(Source texts of formatted documents)
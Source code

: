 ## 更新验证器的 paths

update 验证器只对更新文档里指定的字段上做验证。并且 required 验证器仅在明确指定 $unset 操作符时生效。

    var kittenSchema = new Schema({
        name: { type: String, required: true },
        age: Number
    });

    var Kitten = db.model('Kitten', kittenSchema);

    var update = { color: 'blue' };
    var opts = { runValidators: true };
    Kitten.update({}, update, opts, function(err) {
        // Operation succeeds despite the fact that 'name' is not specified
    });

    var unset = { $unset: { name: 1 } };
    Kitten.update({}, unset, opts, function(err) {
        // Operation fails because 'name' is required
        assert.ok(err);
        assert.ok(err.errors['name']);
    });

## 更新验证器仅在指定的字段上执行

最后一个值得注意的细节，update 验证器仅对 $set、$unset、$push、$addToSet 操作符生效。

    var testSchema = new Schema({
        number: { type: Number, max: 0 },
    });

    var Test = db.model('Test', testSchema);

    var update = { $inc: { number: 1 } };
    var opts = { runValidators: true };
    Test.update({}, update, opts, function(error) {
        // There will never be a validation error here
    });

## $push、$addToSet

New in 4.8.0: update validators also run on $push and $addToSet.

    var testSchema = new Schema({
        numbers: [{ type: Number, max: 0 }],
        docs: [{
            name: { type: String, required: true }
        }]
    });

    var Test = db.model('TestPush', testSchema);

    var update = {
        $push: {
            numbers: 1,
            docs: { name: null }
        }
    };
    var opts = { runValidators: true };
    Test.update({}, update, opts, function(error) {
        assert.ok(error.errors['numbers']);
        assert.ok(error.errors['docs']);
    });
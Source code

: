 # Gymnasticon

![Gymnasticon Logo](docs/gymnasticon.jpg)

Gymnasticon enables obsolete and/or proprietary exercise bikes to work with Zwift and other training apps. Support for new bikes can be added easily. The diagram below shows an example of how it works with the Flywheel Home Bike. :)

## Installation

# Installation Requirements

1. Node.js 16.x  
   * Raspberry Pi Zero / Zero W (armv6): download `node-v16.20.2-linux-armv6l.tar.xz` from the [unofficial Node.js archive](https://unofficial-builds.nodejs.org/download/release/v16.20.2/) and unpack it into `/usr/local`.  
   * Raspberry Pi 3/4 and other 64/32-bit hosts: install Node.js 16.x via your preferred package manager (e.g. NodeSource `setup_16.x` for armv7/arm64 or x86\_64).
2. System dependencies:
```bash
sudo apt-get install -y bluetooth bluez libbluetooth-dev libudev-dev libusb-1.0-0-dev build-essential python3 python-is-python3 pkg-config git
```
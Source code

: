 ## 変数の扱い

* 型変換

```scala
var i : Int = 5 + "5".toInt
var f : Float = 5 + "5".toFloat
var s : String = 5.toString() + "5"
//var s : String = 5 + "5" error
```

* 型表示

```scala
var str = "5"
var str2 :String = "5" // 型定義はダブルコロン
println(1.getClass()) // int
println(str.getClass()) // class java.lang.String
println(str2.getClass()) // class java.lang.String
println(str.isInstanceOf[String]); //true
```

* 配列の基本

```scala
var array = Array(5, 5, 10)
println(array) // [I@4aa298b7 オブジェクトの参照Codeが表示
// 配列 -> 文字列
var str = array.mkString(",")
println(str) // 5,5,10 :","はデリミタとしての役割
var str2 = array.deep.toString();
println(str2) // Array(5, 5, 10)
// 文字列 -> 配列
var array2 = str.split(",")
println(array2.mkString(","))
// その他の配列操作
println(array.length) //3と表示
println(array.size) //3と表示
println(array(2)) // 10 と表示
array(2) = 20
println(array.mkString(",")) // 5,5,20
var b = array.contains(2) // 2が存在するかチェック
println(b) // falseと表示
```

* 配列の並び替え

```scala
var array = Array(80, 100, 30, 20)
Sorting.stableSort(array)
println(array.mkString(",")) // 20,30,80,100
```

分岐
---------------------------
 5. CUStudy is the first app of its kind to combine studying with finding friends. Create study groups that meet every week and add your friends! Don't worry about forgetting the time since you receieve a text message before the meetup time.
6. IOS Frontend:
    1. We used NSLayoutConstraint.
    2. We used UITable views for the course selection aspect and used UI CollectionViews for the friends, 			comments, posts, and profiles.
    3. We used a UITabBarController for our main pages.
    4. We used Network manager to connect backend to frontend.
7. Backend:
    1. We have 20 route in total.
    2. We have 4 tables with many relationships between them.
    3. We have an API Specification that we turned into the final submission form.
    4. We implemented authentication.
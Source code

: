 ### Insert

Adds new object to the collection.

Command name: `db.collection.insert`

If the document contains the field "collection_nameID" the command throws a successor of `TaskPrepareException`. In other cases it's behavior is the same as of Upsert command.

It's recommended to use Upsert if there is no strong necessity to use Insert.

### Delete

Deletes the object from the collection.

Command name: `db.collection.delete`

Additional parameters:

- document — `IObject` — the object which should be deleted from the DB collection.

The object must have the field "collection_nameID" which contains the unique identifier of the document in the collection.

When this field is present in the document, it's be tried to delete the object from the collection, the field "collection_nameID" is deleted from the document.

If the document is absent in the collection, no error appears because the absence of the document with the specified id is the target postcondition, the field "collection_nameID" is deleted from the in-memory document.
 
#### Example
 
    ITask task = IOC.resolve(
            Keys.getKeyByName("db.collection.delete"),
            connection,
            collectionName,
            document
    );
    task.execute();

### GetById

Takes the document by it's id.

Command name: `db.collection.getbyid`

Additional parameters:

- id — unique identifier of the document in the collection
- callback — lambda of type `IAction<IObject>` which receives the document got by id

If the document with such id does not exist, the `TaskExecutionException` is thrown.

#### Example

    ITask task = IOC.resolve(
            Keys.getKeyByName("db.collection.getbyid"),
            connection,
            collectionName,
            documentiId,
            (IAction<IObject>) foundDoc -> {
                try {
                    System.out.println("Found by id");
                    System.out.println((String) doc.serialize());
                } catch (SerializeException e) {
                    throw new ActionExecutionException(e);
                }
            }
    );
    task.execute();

Problem description: The word to look for is "type"; copy out every line of the entries that holds it.

Response to this exercise:
        name: { type: String, required: true },
        number: { type: Number, max: 0 },
        numbers: [{ type: Number, max: 0 }],
            name: { type: String, required: true }
- callback — lambda of type `IAction<IObject>` which receives the document got by id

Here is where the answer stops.